### What you are asked to do
Please output exactly the part of the records below that opens with the line containing "### **Blockchain Transaction Explorer**" and closes with the line containing "Computer Software Engineering**", both lines included, and nothing else.

================================

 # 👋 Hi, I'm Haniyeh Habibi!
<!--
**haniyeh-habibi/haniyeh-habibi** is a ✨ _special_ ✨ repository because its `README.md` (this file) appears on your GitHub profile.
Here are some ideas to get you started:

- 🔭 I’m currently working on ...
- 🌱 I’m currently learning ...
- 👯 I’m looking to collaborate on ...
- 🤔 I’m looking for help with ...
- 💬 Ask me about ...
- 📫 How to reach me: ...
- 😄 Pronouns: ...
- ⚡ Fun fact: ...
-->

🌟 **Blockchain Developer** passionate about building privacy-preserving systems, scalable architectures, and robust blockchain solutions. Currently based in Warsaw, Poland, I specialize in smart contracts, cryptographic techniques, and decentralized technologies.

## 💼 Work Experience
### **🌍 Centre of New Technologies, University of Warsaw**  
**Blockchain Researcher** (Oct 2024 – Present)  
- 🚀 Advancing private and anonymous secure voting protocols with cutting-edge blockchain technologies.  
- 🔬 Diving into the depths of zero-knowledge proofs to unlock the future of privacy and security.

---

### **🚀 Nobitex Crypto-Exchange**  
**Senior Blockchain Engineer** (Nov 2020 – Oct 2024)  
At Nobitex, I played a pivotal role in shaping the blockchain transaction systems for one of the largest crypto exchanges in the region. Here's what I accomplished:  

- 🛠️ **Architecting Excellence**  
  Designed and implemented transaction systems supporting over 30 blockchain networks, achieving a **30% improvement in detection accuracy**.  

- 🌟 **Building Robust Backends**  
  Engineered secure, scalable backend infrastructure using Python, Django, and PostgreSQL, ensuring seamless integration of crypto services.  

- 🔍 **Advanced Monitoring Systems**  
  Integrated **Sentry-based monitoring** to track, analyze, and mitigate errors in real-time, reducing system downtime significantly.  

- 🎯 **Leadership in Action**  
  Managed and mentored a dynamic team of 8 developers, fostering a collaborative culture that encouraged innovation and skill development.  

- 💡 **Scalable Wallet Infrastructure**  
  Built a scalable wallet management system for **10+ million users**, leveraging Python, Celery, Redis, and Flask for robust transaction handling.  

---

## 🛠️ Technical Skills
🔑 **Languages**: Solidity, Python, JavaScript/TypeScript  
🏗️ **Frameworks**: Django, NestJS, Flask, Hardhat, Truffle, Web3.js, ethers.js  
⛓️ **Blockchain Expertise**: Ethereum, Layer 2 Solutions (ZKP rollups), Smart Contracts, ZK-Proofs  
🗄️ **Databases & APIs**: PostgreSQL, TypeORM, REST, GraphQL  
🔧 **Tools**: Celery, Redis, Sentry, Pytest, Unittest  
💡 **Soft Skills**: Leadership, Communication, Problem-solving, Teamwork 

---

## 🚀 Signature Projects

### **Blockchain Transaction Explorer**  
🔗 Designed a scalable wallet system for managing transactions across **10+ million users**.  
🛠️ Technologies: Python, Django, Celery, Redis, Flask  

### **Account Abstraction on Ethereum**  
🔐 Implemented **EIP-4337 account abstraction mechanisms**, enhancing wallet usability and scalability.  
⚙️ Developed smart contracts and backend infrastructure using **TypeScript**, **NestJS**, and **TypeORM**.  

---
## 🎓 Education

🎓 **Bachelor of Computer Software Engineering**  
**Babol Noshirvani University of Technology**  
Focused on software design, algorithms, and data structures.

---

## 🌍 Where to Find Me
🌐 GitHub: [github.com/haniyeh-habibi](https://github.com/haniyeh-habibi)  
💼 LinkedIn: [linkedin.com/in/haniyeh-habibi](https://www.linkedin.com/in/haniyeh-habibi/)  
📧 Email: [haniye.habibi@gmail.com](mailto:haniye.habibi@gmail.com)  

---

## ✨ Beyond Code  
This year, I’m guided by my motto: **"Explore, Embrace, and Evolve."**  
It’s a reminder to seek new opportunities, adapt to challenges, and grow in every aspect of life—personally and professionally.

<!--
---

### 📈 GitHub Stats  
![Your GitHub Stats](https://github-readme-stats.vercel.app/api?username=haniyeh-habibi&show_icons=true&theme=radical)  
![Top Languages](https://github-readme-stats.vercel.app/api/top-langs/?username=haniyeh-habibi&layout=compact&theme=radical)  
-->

================================

### Solution below
### **Blockchain Transaction Explorer**  
🔗 Designed a scalable wallet system for managing transactions across **10+ million users**.  
🛠️ Technologies: Python, Django, Celery, Redis, Flask  

### **Account Abstraction on Ethereum**  
🔐 Implemented **EIP-4337 account abstraction mechanisms**, enhancing wallet usability and scalability.  
⚙️ Developed smart contracts and backend infrastructure using **TypeScript**, **NestJS**, and **TypeORM**.  

---
## 🎓 Education

🎓 **Bachelor of Computer Software Engineering**  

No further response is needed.